In Dr. Goddard's book, Drawing Heaven into Your Marriage, he says, "'And [God] gave unto them commandments, that they should worship the Lord their God, and should offer the firsdings of their flocks, for an offering unto the Lord. And Adam was obedient unto the commandments of the Lord" (Moses 5:5). Adam and Eve were to offer God their very best, the "firstlings of their flocks." I wonder what the firstlings of our flocks are. Is it our cherished free time that we must put on the altar? Is it our love for sports, games, reading, shopping, clothes, or money that must be sacrificed?"

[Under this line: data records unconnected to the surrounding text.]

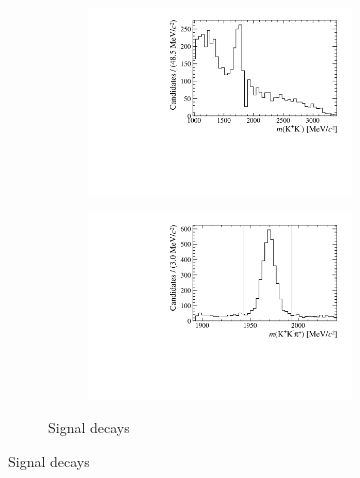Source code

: \begin{figure}[!h]
   \centering
   \begin{subfigure}[t]{1.0\textwidth}
      \centering
      \begin{subfigure}[t]{0.40\textwidth}
         \centering
         \includegraphics[width=1.0\textwidth]{figs/Selection/Phimass_KKPi_B2DsKK.pdf}
      \end{subfigure}
      \begin{subfigure}[t]{0.40\textwidth}
         \centering
         \includegraphics[width=1.0\textwidth]{figs/Selection/Dmass_KKPi_B2DsKK.pdf}
      \end{subfigure}
         \caption{Signal \decay{\Bp}{\Dsp\Kp\Km} decays}
   \end{subfigure} 

\end{figure}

It is with this quote in mind that I ask myself this question.  What firstlings of my flock do I need to place on the alter to strengthen my marriage and help my spouse feel more cherished? It is humbling to take a close look at yourself and how your actions are affecting your spouse.  I have come to the conclusion that I need to put my phone away at night. I like to end my day with mind numbing internet surfing, usually facebook. After we put the kids to bed I get ready for bed and then sit on the couch with my phone for 1/2 hour. I need to put my phone in another room and make eye contact with my spouse. I know this will help him feel cherished because he will have a visual reminder that I care more about him than I do my phone. Instead of wasting time on my phone for 1/2 hour I can have an extra 1/2 hour of pillow talk (a fun activity my spouse and I do very frequently to keep our friendship strong and feel emotionally close to one another).

Ask yourself this same question. Ponder and pray about it. The Lord will help you know what will be most beneficial for your marriage. Then use it as a stepping stone to creating your happily ever after.